• [Your objective]: Complete, exact copies of all entries are needed.

(Stored data Opens)

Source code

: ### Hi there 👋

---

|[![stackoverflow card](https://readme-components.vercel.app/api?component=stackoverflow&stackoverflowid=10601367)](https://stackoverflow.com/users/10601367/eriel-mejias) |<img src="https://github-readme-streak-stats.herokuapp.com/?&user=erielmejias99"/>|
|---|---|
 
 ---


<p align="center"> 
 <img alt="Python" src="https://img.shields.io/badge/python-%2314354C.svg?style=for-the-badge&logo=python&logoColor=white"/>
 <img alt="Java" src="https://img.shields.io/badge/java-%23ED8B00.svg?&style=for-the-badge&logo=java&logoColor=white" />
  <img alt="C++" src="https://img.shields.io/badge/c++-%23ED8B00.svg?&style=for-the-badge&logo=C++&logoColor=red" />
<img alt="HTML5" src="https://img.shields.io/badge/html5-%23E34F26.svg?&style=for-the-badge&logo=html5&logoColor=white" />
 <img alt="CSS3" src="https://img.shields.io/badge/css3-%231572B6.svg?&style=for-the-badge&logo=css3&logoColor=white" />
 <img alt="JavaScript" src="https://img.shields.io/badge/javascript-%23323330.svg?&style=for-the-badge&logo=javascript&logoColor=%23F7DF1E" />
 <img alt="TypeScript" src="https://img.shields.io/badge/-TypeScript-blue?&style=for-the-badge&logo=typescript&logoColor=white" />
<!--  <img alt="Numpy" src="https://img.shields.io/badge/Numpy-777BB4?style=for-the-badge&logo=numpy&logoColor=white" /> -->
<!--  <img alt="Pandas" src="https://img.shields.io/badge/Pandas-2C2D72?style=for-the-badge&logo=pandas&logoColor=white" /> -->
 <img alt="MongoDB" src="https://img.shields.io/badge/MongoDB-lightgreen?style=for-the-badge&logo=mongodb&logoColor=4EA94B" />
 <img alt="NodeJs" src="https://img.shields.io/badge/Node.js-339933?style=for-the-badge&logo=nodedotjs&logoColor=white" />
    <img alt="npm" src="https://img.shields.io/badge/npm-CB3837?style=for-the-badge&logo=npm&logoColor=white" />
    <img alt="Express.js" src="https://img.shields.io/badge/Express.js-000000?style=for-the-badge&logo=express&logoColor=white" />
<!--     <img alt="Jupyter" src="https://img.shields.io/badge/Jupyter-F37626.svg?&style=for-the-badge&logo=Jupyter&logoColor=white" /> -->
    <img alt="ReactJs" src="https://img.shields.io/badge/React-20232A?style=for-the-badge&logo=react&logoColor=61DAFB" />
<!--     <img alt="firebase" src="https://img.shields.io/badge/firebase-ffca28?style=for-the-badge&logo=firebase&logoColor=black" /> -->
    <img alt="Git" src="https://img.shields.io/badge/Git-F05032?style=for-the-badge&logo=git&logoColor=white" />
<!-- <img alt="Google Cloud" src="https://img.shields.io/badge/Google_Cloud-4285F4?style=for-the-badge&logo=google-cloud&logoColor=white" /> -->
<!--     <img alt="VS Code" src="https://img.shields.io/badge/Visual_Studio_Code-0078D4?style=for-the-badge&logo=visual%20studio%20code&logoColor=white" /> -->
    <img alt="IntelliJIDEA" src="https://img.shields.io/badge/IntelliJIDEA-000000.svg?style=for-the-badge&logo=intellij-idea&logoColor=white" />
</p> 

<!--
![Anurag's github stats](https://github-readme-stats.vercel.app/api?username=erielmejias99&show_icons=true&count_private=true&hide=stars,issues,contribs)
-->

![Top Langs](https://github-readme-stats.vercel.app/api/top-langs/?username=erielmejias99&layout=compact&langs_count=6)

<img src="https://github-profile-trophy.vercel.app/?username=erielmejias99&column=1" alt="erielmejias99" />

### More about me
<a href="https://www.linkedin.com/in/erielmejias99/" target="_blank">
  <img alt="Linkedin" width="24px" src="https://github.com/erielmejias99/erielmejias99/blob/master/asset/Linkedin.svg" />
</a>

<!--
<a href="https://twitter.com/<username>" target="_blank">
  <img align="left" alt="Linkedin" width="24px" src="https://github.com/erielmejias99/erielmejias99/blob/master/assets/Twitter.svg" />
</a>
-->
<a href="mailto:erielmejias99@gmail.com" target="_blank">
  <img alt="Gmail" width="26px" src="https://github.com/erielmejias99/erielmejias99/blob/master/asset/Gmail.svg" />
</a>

(Stored data Closes)

• [Result]:
Source code

: ### Hi there 👋

---

|[![stackoverflow card](https://readme-components.vercel.app/api?component=stackoverflow&stackoverflowid=10601367)](https://stackoverflow.com/users/10601367/eriel-mejias) |<img src="https://github-readme-streak-stats.herokuapp.com/?&user=erielmejias99"/>|
|---|---|
 
 ---


<p align="center"> 
 <img alt="Python" src="https://img.shields.io/badge/python-%2314354C.svg?style=for-the-badge&logo=python&logoColor=white"/>
 <img alt="Java" src="https://img.shields.io/badge/java-%23ED8B00.svg?&style=for-the-badge&logo=java&logoColor=white" />
  <img alt="C++" src="https://img.shields.io/badge/c++-%23ED8B00.svg?&style=for-the-badge&logo=C++&logoColor=red" />
<img alt="HTML5" src="https://img.shields.io/badge/html5-%23E34F26.svg?&style=for-the-badge&logo=html5&logoColor=white" />
 <img alt="CSS3" src="https://img.shields.io/badge/css3-%231572B6.svg?&style=for-the-badge&logo=css3&logoColor=white" />
 <img alt="JavaScript" src="https://img.shields.io/badge/javascript-%23323330.svg?&style=for-the-badge&logo=javascript&logoColor=%23F7DF1E" />
 <img alt="TypeScript" src="https://img.shields.io/badge/-TypeScript-blue?&style=for-the-badge&logo=typescript&logoColor=white" />
<!--  <img alt="Numpy" src="https://img.shields.io/badge/Numpy-777BB4?style=for-the-badge&logo=numpy&logoColor=white" /> -->
<!--  <img alt="Pandas" src="https://img.shields.io/badge/Pandas-2C2D72?style=for-the-badge&logo=pandas&logoColor=white" /> -->
 <img alt="MongoDB" src="https://img.shields.io/badge/MongoDB-lightgreen?style=for-the-badge&logo=mongodb&logoColor=4EA94B" />
 <img alt="NodeJs" src="https://img.shields.io/badge/Node.js-339933?style=for-the-badge&logo=nodedotjs&logoColor=white" />
    <img alt="npm" src="https://img.shields.io/badge/npm-CB3837?style=for-the-badge&logo=npm&logoColor=white" />
    <img alt="Express.js" src="https://img.shields.io/badge/Express.js-000000?style=for-the-badge&logo=express&logoColor=white" />
<!--     <img alt="Jupyter" src="https://img.shields.io/badge/Jupyter-F37626.svg?&style=for-the-badge&logo=Jupyter&logoColor=white" /> -->
    <img alt="ReactJs" src="https://img.shields.io/badge/React-20232A?style=for-the-badge&logo=react&logoColor=61DAFB" />
<!--     <img alt="firebase" src="https://img.shields.io/badge/firebase-ffca28?style=for-the-badge&logo=firebase&logoColor=black" /> -->
    <img alt="Git" src="https://img.shields.io/badge/Git-F05032?style=for-the-badge&logo=git&logoColor=white" />
<!-- <img alt="Google Cloud" src="https://img.shields.io/badge/Google_Cloud-4285F4?style=for-the-badge&logo=google-cloud&logoColor=white" /> -->
<!--     <img alt="VS Code" src="https://img.shields.io/badge/Visual_Studio_Code-0078D4?style=for-the-badge&logo=visual%20studio%20code&logoColor=white" /> -->
    <img alt="IntelliJIDEA" src="https://img.shields.io/badge/IntelliJIDEA-000000.svg?style=for-the-badge&logo=intellij-idea&logoColor=white" />
</p> 

<!--
![Anurag's github stats](https://github-readme-stats.vercel.app/api?username=erielmejias99&show_icons=true&count_private=true&hide=stars,issues,contribs)
-->

![Top Langs](https://github-readme-stats.vercel.app/api/top-langs/?username=erielmejias99&layout=compact&langs_count=6)

<img src="https://github-profile-trophy.vercel.app/?username=erielmejias99&column=1" alt="erielmejias99" />

### More about me
<a href="https://www.linkedin.com/in/erielmejias99/" target="_blank">
  <img alt="Linkedin" width="24px" src="https://github.com/erielmejias99/erielmejias99/blob/master/asset/Linkedin.svg" />
</a>

<!--
<a href="https://twitter.com/<username>" target="_blank">
  <img align="left" alt="Linkedin" width="24px" src="https://github.com/erielmejias99/erielmejias99/blob/master/assets/Twitter.svg" />
</a>
-->
<a href="mailto:erielmejias99@gmail.com" target="_blank">
  <img alt="Gmail" width="26px" src="https://github.com/erielmejias99/erielmejias99/blob/master/asset/Gmail.svg" />
</a>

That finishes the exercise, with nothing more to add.